Have we now decided to just let him rest in peace and ignore the heroics of the Nina, the Pinta and the Santa Maria? Could it be that we have crimes and misdemeanors so severe in our government that they have occluded reportage of Chris’s nefarious efforts to find a route to the Indies? What about those who labored so long to hang black crepe in Columbus Circle in NYC? Have they now joined the unemployed, which total enlarges daily?

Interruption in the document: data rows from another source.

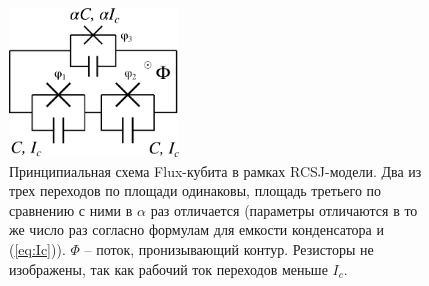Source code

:\documentclass[12pt, twoside]{report}
\numberwithin{equation}{section}
\numberwithin{figure}{section}
\begin{document}
\iffalse
\begin{figure}
\centering
\includegraphics[width=0.4\textwidth]{Pictures/qubit}
\caption{Принципиальная схема Flux-кубита в рамках RCSJ-модели. Два из трех переходов по площади одинаковы, площадь третьего по сравнению с ними в $\alpha$ раз отличается (параметры отличаются в то же число раз согласно формулам для емкости конденсатора и (\ref{eq:Ic})). $\Phi$ -- поток, пронизывающий контур. Резисторы не изображены, так как рабочий ток переходов меньше $I_c$.}
\label{fig:qubit}
\end{figure}
\end{document}
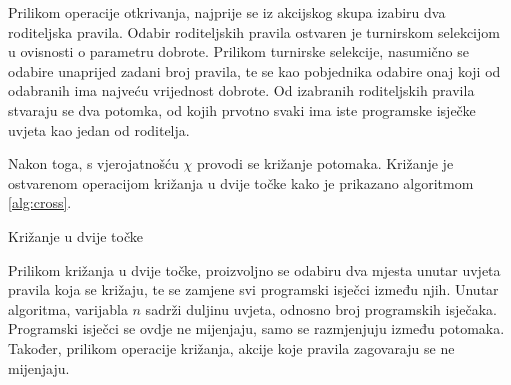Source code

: \documentclass[times, utf8, zavrsni]{fer}
\begin{document}
Prilikom operacije otkrivanja, najprije se iz akcijskog skupa izabiru dva roditeljska pravila.
Odabir roditeljskih pravila ostvaren je turnirskom selekcijom  u ovisnosti o parametru dobrote.
Prilikom turnirske selekcije, nasumično se odabire unaprijed zadani broj pravila, te se kao pobjednika odabire onaj koji od odabranih ima najveću vrijednost dobrote.
Od izabranih roditeljskih pravila stvaraju se dva potomka, od kojih prvotno svaki ima iste programske isječke uvjeta kao jedan od roditelja.

Nakon toga, s vjerojatnošću $\chi$ provodi se križanje potomaka.
Križanje je ostvarenom operacijom križanja u dvije točke  kako je prikazano algoritmom \ref{alg:cross}.
\begin{algorithm}[h]
    \caption{Križanje u dvije točke}
    \label{alg:cross}
    \begin{algorithmic}
        \STATE{$x :=$ proizvoljan decimalni broj iz intervala [0, n)}
        \STATE{$y :=$ proizvoljan decimalni broj iz intervala [0, n)}
        \ENDIF
        \ENDFOR
    \end{algorithmic}
\end{algorithm}
Prilikom križanja u dvije točke, proizvoljno se odabiru dva mjesta unutar uvjeta pravila koja se križaju, te se zamjene svi programski isječci između njih.
Unutar algoritma, varijabla $n$ sadrži duljinu uvjeta, odnosno broj programskih isječaka.
Programski isječci se ovdje ne mijenjaju, samo se razmjenjuju između potomaka.
Također, prilikom operacije križanja, akcije koje pravila zagovaraju se ne mijenjaju.
\end{document}
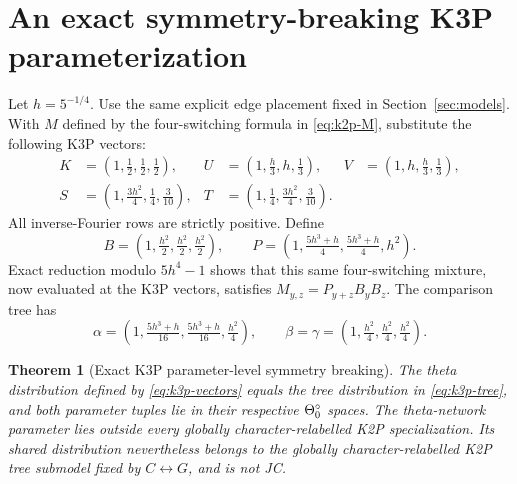 \documentclass[11pt]{article}
\newtheorem{theorem}{Theorem}\newtheorem{proposition}[theorem]{Proposition}\newtheorem{lemma}[theorem]{Lemma}\newtheorem{corollary}[theorem]{Corollary}
\theoremstyle{remark}\newtheorem{remark}[theorem]{Remark}
\begin{document}
\section{An exact symmetry-breaking K3P parameterization}\label{sec:k3p}
Let $h=5^{-1/4}$. Use the same explicit edge placement fixed in Section~\ref{sec:models}. With $M$ defined by the four-switching formula in \eqref{eq:k2p-M}, substitute the following K3P vectors:
\begin{equation}\label{eq:k3p-vectors}
\begin{aligned}
K&=(1,\tfrac12,\tfrac12,\tfrac12),&U&=(1,\tfrac h3,h,\tfrac13),&V&=(1,h,\tfrac h3,\tfrac13),\\
S&=(1,\tfrac{3h^2}{4},\tfrac14,\tfrac3{10}),&T&=(1,\tfrac14,\tfrac{3h^2}{4},\tfrac3{10}).
\end{aligned}
\end{equation}
All inverse-Fourier rows are strictly positive. Define
\begin{equation}\label{eq:k3p-PB}B=(1,\tfrac{h^2}{2},\tfrac{h^2}{2},\tfrac{h^2}{2}),\qquad P=(1,\tfrac{5h^3+h}{4},\tfrac{5h^3+h}{4},h^2).\end{equation}
Exact reduction modulo $5h^4-1$ shows that this same four-switching mixture, now evaluated at the K3P vectors, satisfies $M_{y,z}=P_{y+z}B_yB_z$. The comparison tree has
\begin{equation}\label{eq:k3p-tree}
\alpha=(1,\tfrac{5h^3+h}{16},\tfrac{5h^3+h}{16},\tfrac{h^2}{4}),\qquad \beta=\gamma=(1,\tfrac{h^2}{4},\tfrac{h^2}{4},\tfrac{h^2}{4}).
\end{equation}
\begin{theorem}[Exact K3P parameter-level symmetry breaking]\label{thm:k3p}
The theta distribution defined by \eqref{eq:k3p-vectors} equals the tree distribution in \eqref{eq:k3p-tree}, and both parameter tuples lie in their respective $\ThetaInterior$ spaces. The theta-network parameter lies outside every globally character-relabelled K2P specialization. Its shared distribution nevertheless belongs to the globally character-relabelled K2P tree submodel fixed by $C\leftrightarrow G$, and is not JC.
\end{theorem}
\end{document}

Possibly we have news sources which prefer to continue fruitless investigations of the CIA and Gitmo over false allegations of the terrors inflicted by the party of intrepid explorers who faced the unknown to locate random islands in the Caribbean.

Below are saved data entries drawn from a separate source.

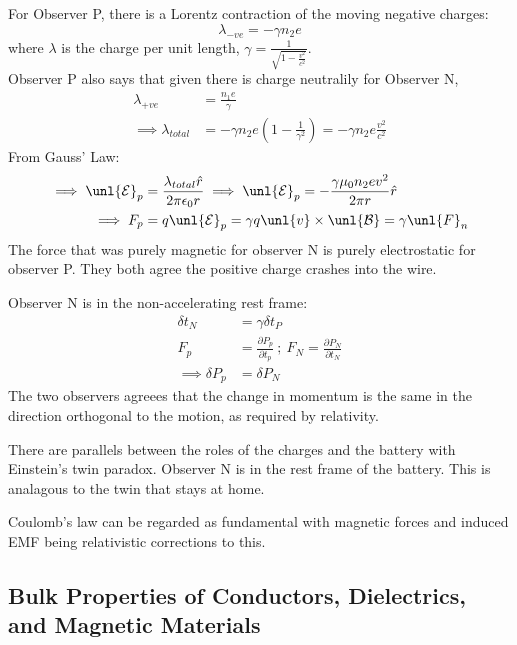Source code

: \documentclass[a4paper, 11pt, normalem]{report}
\newcommand\p{\partial}
\newcommand\E{\mathcal{E}}
\newcommand\uE{\unl{\E}}
\newcommand\B{\mathcal{B}}
\newcommand\uB{\unl{\B}}
\newcommand\eno{\epsilon_0}
\newcommand\hr{\hat{r}}
\newcommand\lam{\lambda}
\begin{document}
\chapter{}
For Observer P, there is a Lorentz contraction of the moving negative charges:
\begin{equation*}
    \lam_{-ve} = -\gamma n_2e
\end{equation*}
where $\lam$ is the charge per unit length, $\gamma = \frac{1}{\sqrt{1 - \tfrac{v^2}{c^2}}}$. \\
Observer P also says that given there is charge neutralily for Observer N,
\begin{align*}
    \lam_{+ve} &= \frac{n_1 e}{\gamma} \\
    \implies \lam_{total} &= -\gamma n_2e \left(1 - \frac{1}{\gamma^2}\right) = -\gamma n_2e\frac{v^2}{c^2}
\end{align*}
From Gauss' Law:
\begin{align*}
    \implies \uE_p &= \frac{\lam_{total}\hr}{2\pi\eno r} \implies \uE_p = -\frac{\gamma \mu_0n_2ev^2}{2\pi r}\hr \\
    \implies F_p &= q\uE_p = \gamma q\unl{v} \times \uB = \gamma \unl{F}_n
\end{align*}
The force that was purely magnetic for observer N is purely electrostatic for observer P.
They both agree the positive charge crashes into the wire.

Observer N is in the non-accelerating rest frame:
\begin{align*}
    \delta t_N &= \gamma \delta t_P \\
    F_p &= \frac{\p P_p}{\p t_p} ~;~ F_N = \frac{\p P_N}{\p t_N} \\
    \implies \delta P_p &= \delta P_N
\end{align*}
The two observers agreees that the change in momentum is the same in the direction orthogonal to the motion, as required by relativity.

There are parallels between the roles of the charges and the battery with Einstein's twin paradox.
Observer N is in the rest frame of the battery.
This is analagous to the twin that stays at home.

Coulomb's law can be regarded as fundamental with magnetic forces and induced EMF being relativistic corrections to this.

\section{Bulk Properties of Conductors, Dielectrics, and Magnetic Materials}
\end{document}
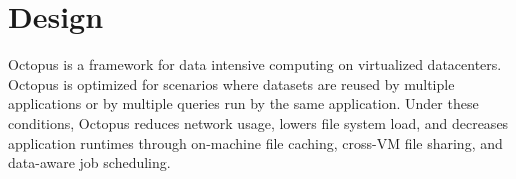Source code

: \section{Design}
\label{sec:design}


Octopus is a framework for data intensive computing on virtualized
datacenters. Octopus is optimized for scenarios where datasets are
reused by multiple applications or by multiple queries run by the same
application.  Under these conditions, Octopus reduces network usage,
lowers file system load, and decreases application runtimes through
on-machine file caching, cross-VM file sharing, and data-aware job
scheduling.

I have seen exact reproductions of these vessels—one in Columbus, Ohio—and share with you that no sane man would ever contemplate using one for a trans-Atlantic trip. Below decks, the maximum comfortable height for a crewman would be 5’ because that’s the margin between floor and ceiling. Even worse, they used a “hot bunk” protocol which demands that a sleeping man is immediately replaced by one coming off duty. Some cushy trip that was. If, as a crewman, you wanted some relief you go always go topside and enjoy the refreshing spray in your face generated by the typical fall storms in the mid-Atlantic.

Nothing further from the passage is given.